“Damned if I know,” was the laconic response.

“Now, Jim, don’t be so uncommunicative; there may be something in this for you and me if we just put our heads together, ‘two heads are better than one,’ you know, so set your thinking machine to work and grind out some ideas.”

“Well,” said Maverick, slowly, “I dun’no what that Houston, damn him, would be runnin’ ’round after Jack for, unless he wanted to get some p’inters on the mines some way.”

“That’s it, go ahead!” said Haight.

“Houston,” continued Maverick, with an oath and applying a vile epithet, “is too all-fired smart to notice anybody, and Jack’s another, so they’d be likely to hitch.”

“That’s right,” said Haight, “now what object would he be likely to have in getting information from Jack?”

“I dun’no,” said the other, “unless mebbe he’s paid by somebody on the outside.”

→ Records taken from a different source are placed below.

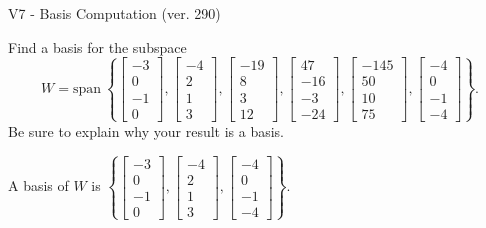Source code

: \begin{exercise}
  \begin{exerciseTitle}V7 - Basis Computation (ver. 290)\end{exerciseTitle}
  \begin{exerciseStatement}
    Find a basis for the subspace 
\[W=\mathrm{span}\ \left\{\left[\begin{array}{r}
-3 \\
0 \\
-1 \\
0
\end{array}\right] , \left[\begin{array}{r}
-4 \\
2 \\
1 \\
3
\end{array}\right] , \left[\begin{array}{r}
-19 \\
8 \\
3 \\
12
\end{array}\right] , \left[\begin{array}{r}
47 \\
-16 \\
-3 \\
-24
\end{array}\right] , \left[\begin{array}{r}
-145 \\
50 \\
10 \\
75
\end{array}\right] , \left[\begin{array}{r}
-4 \\
0 \\
-1 \\
-4
\end{array}\right]\right\}.\]
 Be sure to explain why your result is a basis.


  \end{exerciseStatement}
  \begin{exerciseAnswer}
   A basis of \(W\) is  \(\left\{\left[\begin{array}{r}
-3 \\
0 \\
-1 \\
0
\end{array}\right] , \left[\begin{array}{r}
-4 \\
2 \\
1 \\
3
\end{array}\right] , \left[\begin{array}{r}
-4 \\
0 \\
-1 \\
-4
\end{array}\right]\right\}\).
  


  \end{exerciseAnswer}
\end{exercise}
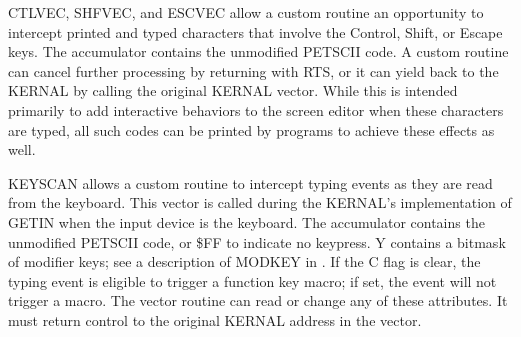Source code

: \begin{description}[leftmargin=2cm,style=nextline]
        CTLVEC, SHFVEC, and ESCVEC allow a custom routine an opportunity to intercept printed and typed characters that involve the Control, Shift, or Escape keys. The accumulator contains the unmodified PETSCII code. A custom routine can cancel further processing by returning with RTS, or it can yield back to the KERNAL by calling the original KERNAL vector. While this is intended primarily to add interactive behaviors to the screen editor when these characters are typed, all such codes can be printed by programs to achieve these effects as well.

        KEYSCAN allows a custom routine to intercept typing events as they are read from the keyboard. This vector is called during the KERNAL's implementation of GETIN when the input device is the keyboard. The accumulator contains the unmodified PETSCII code, or \$FF to indicate no keypress. Y contains a bitmask of modifier keys; see a description of MODKEY in . If the C flag is clear, the typing event is eligible to trigger a function key macro; if set, the event will not trigger a macro. The vector routine can read or change any of these attributes. It must return control to the original KERNAL address in the vector.


\end{description}
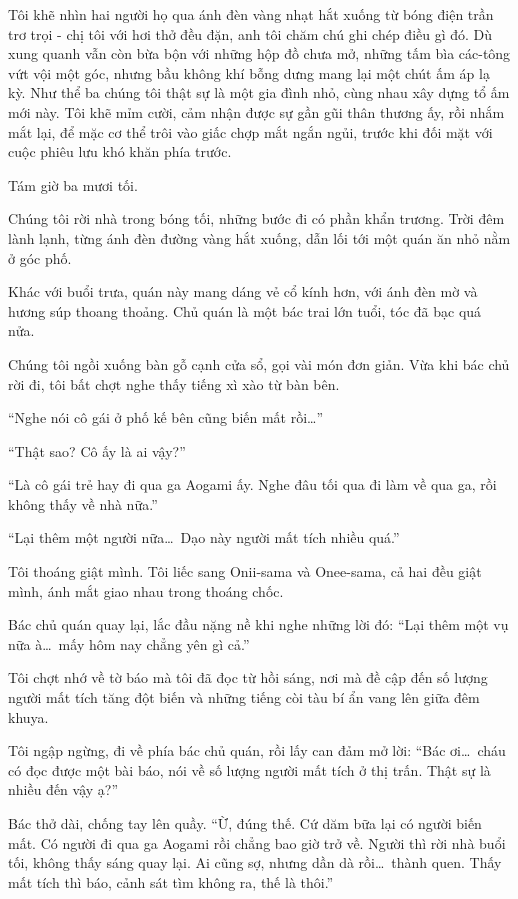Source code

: \documentclass[../main.tex]{subfiles}
\begin{document}
Tôi khẽ nhìn hai người họ qua ánh đèn vàng nhạt hắt xuống từ bóng điện trần trơ trọi - chị tôi với hơi thở đều đặn, anh tôi chăm chú ghi chép điều gì đó. Dù xung quanh vẫn còn bừa bộn với những hộp đồ chưa mở, những tấm bìa các-tông vứt vội một góc, nhưng bầu không khí bỗng dưng mang lại một chút ấm áp lạ kỳ. Như thể ba chúng tôi thật sự là một gia đình nhỏ, cùng nhau xây dựng tổ ấm mới này. Tôi khẽ mỉm cười, cảm nhận được sự gần gũi thân thương ấy, rồi nhắm mắt lại, để mặc cơ thể trôi vào giấc chợp mắt ngắn ngủi, trước khi đối mặt với cuộc phiêu lưu khó khăn phía trước.

\ct

Tám giờ ba mươi tối.

Chúng tôi rời nhà trong bóng tối, những bước đi có phần khẩn trương. Trời đêm lành lạnh, từng ánh đèn đường vàng hắt xuống, dẫn lối tới một quán ăn nhỏ nằm ở góc phố.

Khác với buổi trưa, quán này mang dáng vẻ cổ kính hơn, với ánh đèn mờ và hương súp thoang thoảng. Chủ quán là một bác trai lớn tuổi, tóc đã bạc quá nửa.

Chúng tôi ngồi xuống bàn gỗ cạnh cửa sổ, gọi vài món đơn giản. Vừa khi bác chủ rời đi, tôi bất chợt nghe thấy tiếng xì xào từ bàn bên.

``Nghe nói cô gái ở phố kế bên cũng biến mất rồi\dots''

``Thật sao? Cô ấy là ai vậy?''

``Là cô gái trẻ hay đi qua ga Aogami ấy. Nghe đâu tối qua đi làm về qua ga, rồi không thấy về nhà nữa.''

``Lại thêm một người nữa\dots\ Dạo này người mất tích nhiều quá.''

Tôi thoáng giật mình. Tôi liếc sang Onii-sama và Onee-sama, cả hai đều giật mình, ánh mắt giao nhau trong thoáng chốc.

Bác chủ quán quay lại, lắc đầu nặng nề khi nghe những lời đó: ``Lại thêm một vụ nữa à\dots\ mấy hôm nay chẳng yên gì cả.''

Tôi chợt nhớ về tờ báo mà tôi đã đọc từ hồi sáng, nơi mà đề cập đến số lượng người mất tích tăng đột biến và những tiếng còi tàu bí ẩn vang lên giữa đêm khuya.

Tôi ngập ngừng, đi về phía bác chủ quán, rồi lấy can đảm mở lời: ``Bác ơi\dots\ cháu có đọc được một bài báo, nói về số lượng người mất tích ở thị trấn. Thật sự là nhiều đến vậy ạ?''

Bác thở dài, chống tay lên quầy.
``Ừ, đúng thế. Cứ dăm bữa lại có người biến mất. Có người đi qua ga Aogami rồi chẳng bao giờ trở về. Người thì rời nhà buổi tối, không thấy sáng quay lại. Ai cũng sợ, nhưng dần dà rồi\dots\ thành quen. Thấy mất tích thì báo, cảnh sát tìm không ra, thế là thôi.''
\end{document}
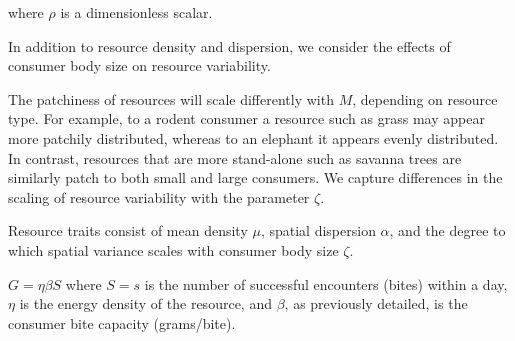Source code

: \documentclass[onecolumn,preprintnumbers,amsmath,amssymb,superscriptaddress]{revtex4}
\begin{document}
where $\rho$ is a dimensionless scalar.


In addition to resource density and dispersion, we consider the effects of consumer body size on resource variability.




The patchiness of resources will scale differently with $M$, depending on resource type.
For example, to a rodent consumer a resource such as grass may appear more patchily distributed, whereas to an elephant it appears evenly distributed.
In contrast, resources that are more stand-alone such as savanna trees are similarly patch to both small and large consumers.
We capture differences in the scaling of resource variability with the parameter $\zeta$.



Resource traits consist of mean density $\mu$, spatial dispersion $\alpha$, and the degree to which spatial variance scales with consumer body size $\zeta$.

$G = \eta \beta S$ where $S=s$ is the number of successful encounters (bites) within a day, $\eta$ is the energy density of the resource, and $\beta$, as previously detailed, is the consumer bite capacity (grams/bite).
\end{document}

“Well,” said Haight, “I guess we’ve got about the same idea of it; it’s my opinion he is paid by somebody, and that somebody is Van Dorn, or whoever’s backing him. I don’t put much stock in this machinery business of his; he don’t act like a fellow that needs to go peddling machines about the country, and I notice he don’t seem in any great rush about putting it up, now he’s got here; he ain’t one of the kind that has to rustle for a living, like you and me. I think he’s just out here getting pointers on the mines for that old fellow that was here a while ago, and he’s probably paying Houston a good, round sum for helping him along, and now they’ve got Jack roped in on the deal.”

“Well,” said Maverick savagely, “if that’s their game, I guess ’twill be dead easy stoppin’ it any time we’re a mind to; these ’ere mines is awfully unsafe places for a tenderfoot to be prowlin’ ’round in,” and he laughed a cruel laugh, very familiar to the listener at the window.

“That’s so,” assented Haight, “I think we’d better keep close watch of these fellows, and if they get too fresh, just have ’em laid out with a sandbag or two.”